2014 in Sotschi waren die Deutschen erstmals im Männer-Eishockey nicht bei Winterspielen dabei. „Wenn du nicht bei Olympia antrittst, bist du als Sportart tot“, sagte Franz Reindl, heute Präsident des DEB, nach dem Scheitern von Cortinas Mannschaft, in der zuverlässig die stärksten deutschen Spieler fehlten. Aber warum sollte das Nationalteam für die Spieler attraktiver sein als für die Fans? Die Klubs der DEL sind professioneller aufgestellt als die Organisation rund um das Nationalteam. Es ist im deutschen Eishockey normaler als in anderen Nationen, dass Spieler vor einem Turnier absagen. Immer öfter geschieht das auch aus „privaten Gründen“.

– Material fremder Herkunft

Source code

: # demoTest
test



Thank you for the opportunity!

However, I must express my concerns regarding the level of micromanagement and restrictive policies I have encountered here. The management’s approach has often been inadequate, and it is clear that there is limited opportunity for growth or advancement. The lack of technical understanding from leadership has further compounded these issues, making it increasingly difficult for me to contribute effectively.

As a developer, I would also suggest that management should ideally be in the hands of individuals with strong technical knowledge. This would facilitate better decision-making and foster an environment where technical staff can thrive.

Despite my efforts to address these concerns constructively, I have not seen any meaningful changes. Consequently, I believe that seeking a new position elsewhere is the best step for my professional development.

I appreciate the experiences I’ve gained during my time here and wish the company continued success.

Marco Sturm wäre so was nie passiert. Er ist auch gekommen, als die Nationalmannschaft ganz weit unten war. 2006 zur B-WM nach Amiens in die französische Provinz. Sturm kam halt, wenn er helfen konnte. Und nun hat er es auch mit Spielern zu tun, die nicht kommen, selbst wenn sie könnten. Auch vor dem Deutschland-Cup gab es viele Absagen, wie schon vor der vergangenen WM. Wie groß ist die Hoffnung, dass dies vor der nächsten WM und dann vor der Olympia-Qualifikation anders sein wird? „Darauf baue ich natürlich“, sagt Sturm. „Ich weiß, dass es in den letzten Jahren immer viele Absagen gab. Warum und weshalb, das vermag ich nicht zu sagen. Es kann immer sein, dass der eine oder andere wegen Verletzungen absagt. Das ist normal. Aber wenn 15 oder 20 Spieler fehlen – das geht nicht. Eines meiner Ziele ist es, dass wir eine gemeinsame Basis finden und die Jungs wieder den unbedingten Willen haben, für die Nationalmannschaft zu spielen.“

Wie soll das gelingen? Es gibt so viele substanzielle Probleme im deutschen Eishockey. „Ein wichtiger Punkt ist der Nachwuchs“, sagt Marco Sturm. „Hier sind wir in der Breite zu schwach besetzt. Wir sollten dafür Sorge tragen, dass in Zukunft mehr Kinder zum Eishockey kommen.“ Das haben andere vor ihm auch schon festgestellt. Nun aber hat DEB-Präsident Franz Reindl ein Reformpaket durchgedrückt, es trägt den Namen „Powerplay 2026“. Ab jenem Jahr soll, so sagt Reindl, Deutschland bei den großen Turnieren um Medaillen mitspielen. Große Pläne, die Sturm mitträgt. „Wir haben mit Powerplay 2026 eine Zielsetzung ausgegeben, auf die wir hinarbeiten müssen.“

Aber es mangelt an qualifizierten Trainern im Nachwuchs. Viele talentierte deutsche Spieler gehen bereits im Teenageralter nach Nordamerika, im festen Glauben, dort besser gefördert zu werden. Marco Sturm wird sie beobachten können, denn sein Hauptwohnsitz liegt weiter in Florida. Er pendelt zwischen den USA und der Heimat, so hat Krupp das einst auch gemacht. Sturm sieht das nicht als Problem. „Ich beobachte die DEL sehr intensiv“, sagt der Bundestrainer. „Bisher habe ich sechs Spiele live gesehen, viele weitere über das Internet. Zudem habe ich Scouts, die für mich in der DEL tätig sind. Auf deren Kompetenz kann ich zurückgreifen.“

Marco Sturm ist optimistisch, er hatte es bis jetzt ja auch einfach. Sein Engagement wurde in der Szene mit allgemeinem Wohlwollen begleitet. Der Marco sei ganz „nah dran an den Spielern“, hat Reindl beobachtet. Der DEB-Präsident traut dem Nationalteam unter Sturm viel zu. Andere sind da vorsichtiger. Lorenz Funk etwa, einer der besten deutschen Nationalspieler überhaupt. „Jetzt sind noch alle ruhig“, sagt Funk. „Aber es wird nicht lange dauern, dann fangen die Kritiker an zu ballern.“ Es wird darauf ankommen, wie Marco Sturm die ersten möglichen Stürme übersteht. Denn er selbst hat hohe Ansprüche. „Der Blick muss nach oben und nicht nach unten gerichtet werden“, sagt er. „Sonst bin ich nicht der richtige Mann als Bundestrainer.“

Zumindest ist ein Eishockey-Bundestrainer Marco Sturm richtiger als seine beiden Vorgänger.